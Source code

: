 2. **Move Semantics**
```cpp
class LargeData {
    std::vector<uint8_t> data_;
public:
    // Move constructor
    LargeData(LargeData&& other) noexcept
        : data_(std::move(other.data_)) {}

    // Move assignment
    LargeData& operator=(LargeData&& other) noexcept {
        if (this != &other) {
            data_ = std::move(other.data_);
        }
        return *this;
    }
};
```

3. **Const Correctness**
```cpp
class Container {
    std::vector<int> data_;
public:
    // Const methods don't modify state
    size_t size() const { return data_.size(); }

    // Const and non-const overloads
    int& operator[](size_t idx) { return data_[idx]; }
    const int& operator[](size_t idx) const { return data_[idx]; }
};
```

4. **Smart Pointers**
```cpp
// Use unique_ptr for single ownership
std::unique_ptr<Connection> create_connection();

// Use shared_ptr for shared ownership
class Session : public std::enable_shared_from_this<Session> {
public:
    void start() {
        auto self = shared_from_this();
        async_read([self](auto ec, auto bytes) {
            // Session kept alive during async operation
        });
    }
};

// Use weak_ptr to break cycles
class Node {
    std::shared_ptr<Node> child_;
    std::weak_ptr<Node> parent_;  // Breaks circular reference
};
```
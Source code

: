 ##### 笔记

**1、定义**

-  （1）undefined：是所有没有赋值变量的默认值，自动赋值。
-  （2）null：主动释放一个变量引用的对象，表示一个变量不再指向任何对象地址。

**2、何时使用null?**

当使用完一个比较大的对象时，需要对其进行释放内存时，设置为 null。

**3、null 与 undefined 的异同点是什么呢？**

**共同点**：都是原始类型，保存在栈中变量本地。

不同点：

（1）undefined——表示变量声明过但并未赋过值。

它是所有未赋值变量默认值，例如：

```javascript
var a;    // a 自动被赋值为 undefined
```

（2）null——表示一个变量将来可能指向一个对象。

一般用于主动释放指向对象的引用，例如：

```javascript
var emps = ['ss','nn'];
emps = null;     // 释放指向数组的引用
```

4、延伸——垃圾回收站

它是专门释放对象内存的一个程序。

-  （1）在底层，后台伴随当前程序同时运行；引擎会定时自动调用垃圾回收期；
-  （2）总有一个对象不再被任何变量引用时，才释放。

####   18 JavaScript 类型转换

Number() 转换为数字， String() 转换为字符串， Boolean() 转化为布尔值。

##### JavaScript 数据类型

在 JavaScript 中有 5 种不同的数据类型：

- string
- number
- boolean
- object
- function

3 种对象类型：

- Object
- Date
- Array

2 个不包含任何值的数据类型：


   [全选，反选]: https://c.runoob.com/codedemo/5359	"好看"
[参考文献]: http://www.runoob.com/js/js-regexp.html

EXERCISE GOAL — Looking at the records above, return exactly the lines from the line with "当使用完一个比较大的对象时，需要对其进行释放内存时，设置为 null。" to the line with "##### JavaScript 数据类型", both ends included.

EXERCISE OUTPUT —
当使用完一个比较大的对象时，需要对其进行释放内存时，设置为 null。

**3、null 与 undefined 的异同点是什么呢？**

**共同点**：都是原始类型，保存在栈中变量本地。

不同点：

（1）undefined——表示变量声明过但并未赋过值。

它是所有未赋值变量默认值，例如：

```javascript
var a;    // a 自动被赋值为 undefined
```

（2）null——表示一个变量将来可能指向一个对象。

一般用于主动释放指向对象的引用，例如：

```javascript
var emps = ['ss','nn'];
emps = null;     // 释放指向数组的引用
```

4、延伸——垃圾回收站

它是专门释放对象内存的一个程序。

-  （1）在底层，后台伴随当前程序同时运行；引擎会定时自动调用垃圾回收期；
-  （2）总有一个对象不再被任何变量引用时，才释放。

####   18 JavaScript 类型转换

Number() 转换为数字， String() 转换为字符串， Boolean() 转化为布尔值。

##### JavaScript 数据类型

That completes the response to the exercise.